__Task__. Please return every line in the entries below with the word "Gewichte" in it.
─── Raw data ───
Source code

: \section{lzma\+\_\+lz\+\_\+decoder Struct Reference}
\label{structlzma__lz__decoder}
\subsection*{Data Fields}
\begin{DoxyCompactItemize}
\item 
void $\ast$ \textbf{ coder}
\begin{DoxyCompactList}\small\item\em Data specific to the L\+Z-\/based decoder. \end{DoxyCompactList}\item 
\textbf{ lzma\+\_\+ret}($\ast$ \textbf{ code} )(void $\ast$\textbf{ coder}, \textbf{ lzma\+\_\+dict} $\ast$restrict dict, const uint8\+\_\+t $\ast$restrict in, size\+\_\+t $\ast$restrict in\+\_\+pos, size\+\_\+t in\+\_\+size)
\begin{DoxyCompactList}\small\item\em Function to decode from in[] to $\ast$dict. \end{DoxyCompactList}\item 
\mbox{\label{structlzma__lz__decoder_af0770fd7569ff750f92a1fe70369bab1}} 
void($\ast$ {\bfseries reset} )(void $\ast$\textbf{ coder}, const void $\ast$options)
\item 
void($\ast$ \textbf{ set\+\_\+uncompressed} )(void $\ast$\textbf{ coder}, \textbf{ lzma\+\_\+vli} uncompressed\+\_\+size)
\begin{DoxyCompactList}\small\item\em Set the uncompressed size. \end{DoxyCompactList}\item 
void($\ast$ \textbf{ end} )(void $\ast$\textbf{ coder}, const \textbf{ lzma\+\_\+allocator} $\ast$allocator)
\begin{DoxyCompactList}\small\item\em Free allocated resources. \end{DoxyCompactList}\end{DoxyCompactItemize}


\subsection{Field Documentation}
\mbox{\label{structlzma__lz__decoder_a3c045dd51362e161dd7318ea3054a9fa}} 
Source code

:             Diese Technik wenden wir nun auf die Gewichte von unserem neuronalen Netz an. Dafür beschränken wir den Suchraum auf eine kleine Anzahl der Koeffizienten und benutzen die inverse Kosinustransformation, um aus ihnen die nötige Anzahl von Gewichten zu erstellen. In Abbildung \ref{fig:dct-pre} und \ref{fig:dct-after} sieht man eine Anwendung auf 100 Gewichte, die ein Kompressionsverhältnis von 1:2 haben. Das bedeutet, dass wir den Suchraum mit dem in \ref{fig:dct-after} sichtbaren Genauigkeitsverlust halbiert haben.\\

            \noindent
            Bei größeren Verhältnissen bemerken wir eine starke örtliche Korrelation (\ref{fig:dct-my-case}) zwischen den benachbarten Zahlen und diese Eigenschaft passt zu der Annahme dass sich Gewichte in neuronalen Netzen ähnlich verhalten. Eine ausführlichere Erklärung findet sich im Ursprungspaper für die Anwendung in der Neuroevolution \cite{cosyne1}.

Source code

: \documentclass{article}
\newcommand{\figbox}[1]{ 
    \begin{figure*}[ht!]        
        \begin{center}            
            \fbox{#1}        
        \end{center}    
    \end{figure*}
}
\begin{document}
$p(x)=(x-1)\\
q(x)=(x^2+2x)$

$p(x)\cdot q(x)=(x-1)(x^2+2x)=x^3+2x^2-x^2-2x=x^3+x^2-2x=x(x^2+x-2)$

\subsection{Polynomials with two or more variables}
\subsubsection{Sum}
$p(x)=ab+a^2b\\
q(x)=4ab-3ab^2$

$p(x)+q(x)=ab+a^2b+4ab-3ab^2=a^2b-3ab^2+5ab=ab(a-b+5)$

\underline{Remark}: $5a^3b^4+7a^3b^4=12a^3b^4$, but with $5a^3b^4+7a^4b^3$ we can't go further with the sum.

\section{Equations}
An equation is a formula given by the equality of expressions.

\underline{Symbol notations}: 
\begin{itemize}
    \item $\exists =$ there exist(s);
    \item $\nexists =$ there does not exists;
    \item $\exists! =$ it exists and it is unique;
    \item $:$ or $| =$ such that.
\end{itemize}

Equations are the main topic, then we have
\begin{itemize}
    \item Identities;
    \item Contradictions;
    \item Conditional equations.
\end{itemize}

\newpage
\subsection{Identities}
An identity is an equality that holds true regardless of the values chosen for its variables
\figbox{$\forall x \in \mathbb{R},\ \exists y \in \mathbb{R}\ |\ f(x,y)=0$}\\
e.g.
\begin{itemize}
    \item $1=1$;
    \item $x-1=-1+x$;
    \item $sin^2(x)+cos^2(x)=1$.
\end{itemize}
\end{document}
───
__Worked solution__.
:             Diese Technik wenden wir nun auf die Gewichte von unserem neuronalen Netz an. Dafür beschränken wir den Suchraum auf eine kleine Anzahl der Koeffizienten und benutzen die inverse Kosinustransformation, um aus ihnen die nötige Anzahl von Gewichten zu erstellen. In Abbildung \ref{fig:dct-pre} und \ref{fig:dct-after} sieht man eine Anwendung auf 100 Gewichte, die ein Kompressionsverhältnis von 1:2 haben. Das bedeutet, dass wir den Suchraum mit dem in \ref{fig:dct-after} sichtbaren Genauigkeitsverlust halbiert haben.\\
            Bei größeren Verhältnissen bemerken wir eine starke örtliche Korrelation (\ref{fig:dct-my-case}) zwischen den benachbarten Zahlen und diese Eigenschaft passt zu der Annahme dass sich Gewichte in neuronalen Netzen ähnlich verhalten. Eine ausführlichere Erklärung findet sich im Ursprungspaper für die Anwendung in der Neuroevolution \cite{cosyne1}.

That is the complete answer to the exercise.